#### PROBLEM DESCRIPTION:
Leave the images aside and repeat the whole listing exactly.

#### THE INPUT:
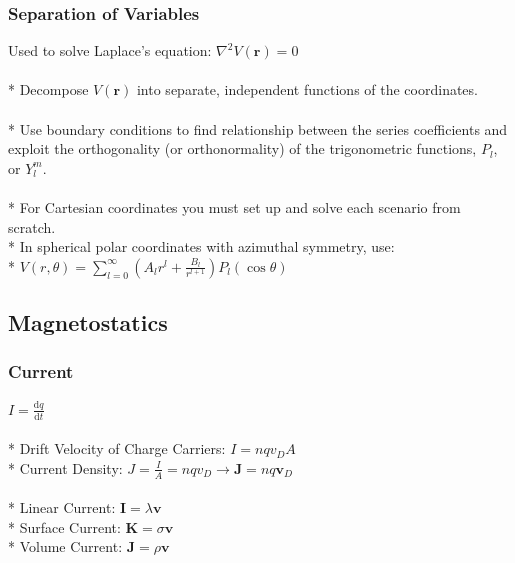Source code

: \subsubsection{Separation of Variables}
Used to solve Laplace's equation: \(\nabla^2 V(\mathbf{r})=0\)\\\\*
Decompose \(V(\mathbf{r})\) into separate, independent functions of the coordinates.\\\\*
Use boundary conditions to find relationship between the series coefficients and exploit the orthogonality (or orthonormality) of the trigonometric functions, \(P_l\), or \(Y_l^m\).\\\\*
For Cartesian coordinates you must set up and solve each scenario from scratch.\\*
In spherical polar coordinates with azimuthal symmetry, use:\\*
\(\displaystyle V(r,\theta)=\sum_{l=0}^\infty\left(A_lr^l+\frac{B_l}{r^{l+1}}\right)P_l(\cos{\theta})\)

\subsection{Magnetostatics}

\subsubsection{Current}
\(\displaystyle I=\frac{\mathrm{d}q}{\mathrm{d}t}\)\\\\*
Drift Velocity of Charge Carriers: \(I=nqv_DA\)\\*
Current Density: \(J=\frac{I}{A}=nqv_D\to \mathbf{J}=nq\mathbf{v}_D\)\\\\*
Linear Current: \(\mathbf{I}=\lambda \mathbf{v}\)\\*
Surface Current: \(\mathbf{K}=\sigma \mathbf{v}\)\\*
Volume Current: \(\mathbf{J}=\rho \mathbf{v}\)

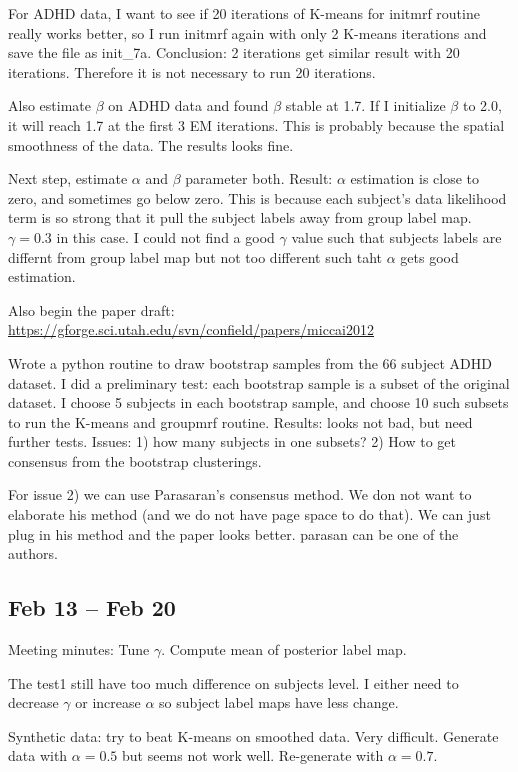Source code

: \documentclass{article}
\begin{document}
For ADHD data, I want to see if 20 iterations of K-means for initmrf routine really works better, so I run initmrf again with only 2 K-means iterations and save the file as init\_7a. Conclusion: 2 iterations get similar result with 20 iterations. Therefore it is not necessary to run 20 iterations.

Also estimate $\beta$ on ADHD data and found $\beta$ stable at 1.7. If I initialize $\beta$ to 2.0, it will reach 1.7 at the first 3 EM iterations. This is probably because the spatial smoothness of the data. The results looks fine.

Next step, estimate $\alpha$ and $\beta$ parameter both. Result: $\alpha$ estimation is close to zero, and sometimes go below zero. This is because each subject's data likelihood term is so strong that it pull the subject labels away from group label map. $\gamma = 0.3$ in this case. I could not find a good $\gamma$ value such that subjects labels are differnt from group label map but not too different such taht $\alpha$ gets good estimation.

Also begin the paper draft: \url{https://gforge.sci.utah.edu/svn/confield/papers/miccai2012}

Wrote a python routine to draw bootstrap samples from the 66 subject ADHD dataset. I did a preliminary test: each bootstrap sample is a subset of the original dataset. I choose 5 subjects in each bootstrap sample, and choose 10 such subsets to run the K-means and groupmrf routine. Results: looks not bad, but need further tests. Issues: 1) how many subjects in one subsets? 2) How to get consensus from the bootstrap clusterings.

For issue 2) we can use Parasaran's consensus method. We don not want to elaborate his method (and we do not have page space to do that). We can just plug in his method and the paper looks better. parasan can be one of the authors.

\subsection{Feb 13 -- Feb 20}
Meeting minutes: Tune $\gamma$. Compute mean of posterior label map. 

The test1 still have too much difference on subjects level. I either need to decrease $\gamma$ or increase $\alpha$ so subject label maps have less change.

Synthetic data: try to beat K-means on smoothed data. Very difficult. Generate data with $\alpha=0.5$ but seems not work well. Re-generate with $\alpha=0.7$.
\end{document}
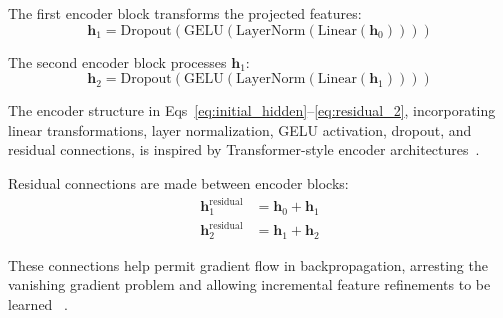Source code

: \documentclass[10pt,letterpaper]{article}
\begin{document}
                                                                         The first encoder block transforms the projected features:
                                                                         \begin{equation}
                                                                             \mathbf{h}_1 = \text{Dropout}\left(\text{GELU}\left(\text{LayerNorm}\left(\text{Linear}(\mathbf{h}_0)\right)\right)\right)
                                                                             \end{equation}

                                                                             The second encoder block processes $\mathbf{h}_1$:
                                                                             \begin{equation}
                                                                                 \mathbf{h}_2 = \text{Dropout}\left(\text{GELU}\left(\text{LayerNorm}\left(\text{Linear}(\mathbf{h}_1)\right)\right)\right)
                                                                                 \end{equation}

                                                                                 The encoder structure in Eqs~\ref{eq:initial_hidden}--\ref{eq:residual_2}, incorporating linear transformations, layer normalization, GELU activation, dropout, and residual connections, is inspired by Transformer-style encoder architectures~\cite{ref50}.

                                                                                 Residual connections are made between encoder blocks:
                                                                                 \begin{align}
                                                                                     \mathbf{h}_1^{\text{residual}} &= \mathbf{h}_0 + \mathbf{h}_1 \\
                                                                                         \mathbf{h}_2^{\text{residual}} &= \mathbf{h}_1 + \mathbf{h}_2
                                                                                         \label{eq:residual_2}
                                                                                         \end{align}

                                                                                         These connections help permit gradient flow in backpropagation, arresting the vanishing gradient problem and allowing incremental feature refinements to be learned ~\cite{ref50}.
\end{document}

#### ANSWER FOR THIS EXERCISE:
Source code

: \subsubsection{Separation of Variables}
Used to solve Laplace's equation: \(\nabla^2 V(\mathbf{r})=0\)\\\\*
Decompose \(V(\mathbf{r})\) into separate, independent functions of the coordinates.\\\\*
Use boundary conditions to find relationship between the series coefficients and exploit the orthogonality (or orthonormality) of the trigonometric functions, \(P_l\), or \(Y_l^m\).\\\\*
For Cartesian coordinates you must set up and solve each scenario from scratch.\\*
In spherical polar coordinates with azimuthal symmetry, use:\\*
\(\displaystyle V(r,\theta)=\sum_{l=0}^\infty\left(A_lr^l+\frac{B_l}{r^{l+1}}\right)P_l(\cos{\theta})\)

\subsection{Magnetostatics}

\subsubsection{Current}
\(\displaystyle I=\frac{\mathrm{d}q}{\mathrm{d}t}\)\\\\*
Drift Velocity of Charge Carriers: \(I=nqv_DA\)\\*
Current Density: \(J=\frac{I}{A}=nqv_D\to \mathbf{J}=nq\mathbf{v}_D\)\\\\*
Linear Current: \(\mathbf{I}=\lambda \mathbf{v}\)\\*
Surface Current: \(\mathbf{K}=\sigma \mathbf{v}\)\\*
Volume Current: \(\mathbf{J}=\rho \mathbf{v}\)

Source code

: \documentclass{article}
\begin{document}
For ADHD data, I want to see if 20 iterations of K-means for initmrf routine really works better, so I run initmrf again with only 2 K-means iterations and save the file as init\_7a. Conclusion: 2 iterations get similar result with 20 iterations. Therefore it is not necessary to run 20 iterations.

Also estimate $\beta$ on ADHD data and found $\beta$ stable at 1.7. If I initialize $\beta$ to 2.0, it will reach 1.7 at the first 3 EM iterations. This is probably because the spatial smoothness of the data. The results looks fine.

Next step, estimate $\alpha$ and $\beta$ parameter both. Result: $\alpha$ estimation is close to zero, and sometimes go below zero. This is because each subject's data likelihood term is so strong that it pull the subject labels away from group label map. $\gamma = 0.3$ in this case. I could not find a good $\gamma$ value such that subjects labels are differnt from group label map but not too different such taht $\alpha$ gets good estimation.

Also begin the paper draft: \url{https://gforge.sci.utah.edu/svn/confield/papers/miccai2012}

Wrote a python routine to draw bootstrap samples from the 66 subject ADHD dataset. I did a preliminary test: each bootstrap sample is a subset of the original dataset. I choose 5 subjects in each bootstrap sample, and choose 10 such subsets to run the K-means and groupmrf routine. Results: looks not bad, but need further tests. Issues: 1) how many subjects in one subsets? 2) How to get consensus from the bootstrap clusterings.

For issue 2) we can use Parasaran's consensus method. We don not want to elaborate his method (and we do not have page space to do that). We can just plug in his method and the paper looks better. parasan can be one of the authors.

\subsection{Feb 13 -- Feb 20}
Meeting minutes: Tune $\gamma$. Compute mean of posterior label map. 

The test1 still have too much difference on subjects level. I either need to decrease $\gamma$ or increase $\alpha$ so subject label maps have less change.

Synthetic data: try to beat K-means on smoothed data. Very difficult. Generate data with $\alpha=0.5$ but seems not work well. Re-generate with $\alpha=0.7$.
\end{document}
Source code

: \documentclass[10pt,letterpaper]{article}
\begin{document}
                                                                         The first encoder block transforms the projected features:
                                                                         \begin{equation}
                                                                             \mathbf{h}_1 = \text{Dropout}\left(\text{GELU}\left(\text{LayerNorm}\left(\text{Linear}(\mathbf{h}_0)\right)\right)\right)
                                                                             \end{equation}

                                                                             The second encoder block processes $\mathbf{h}_1$:
                                                                             \begin{equation}
                                                                                 \mathbf{h}_2 = \text{Dropout}\left(\text{GELU}\left(\text{LayerNorm}\left(\text{Linear}(\mathbf{h}_1)\right)\right)\right)
                                                                                 \end{equation}

                                                                                 The encoder structure in Eqs~\ref{eq:initial_hidden}--\ref{eq:residual_2}, incorporating linear transformations, layer normalization, GELU activation, dropout, and residual connections, is inspired by Transformer-style encoder architectures~\cite{ref50}.

                                                                                 Residual connections are made between encoder blocks:
                                                                                 \begin{align}
                                                                                     \mathbf{h}_1^{\text{residual}} &= \mathbf{h}_0 + \mathbf{h}_1 \\
                                                                                         \mathbf{h}_2^{\text{residual}} &= \mathbf{h}_1 + \mathbf{h}_2
                                                                                         \label{eq:residual_2}
                                                                                         \end{align}

                                                                                         These connections help permit gradient flow in backpropagation, arresting the vanishing gradient problem and allowing incremental feature refinements to be learned ~\cite{ref50}.
\end{document}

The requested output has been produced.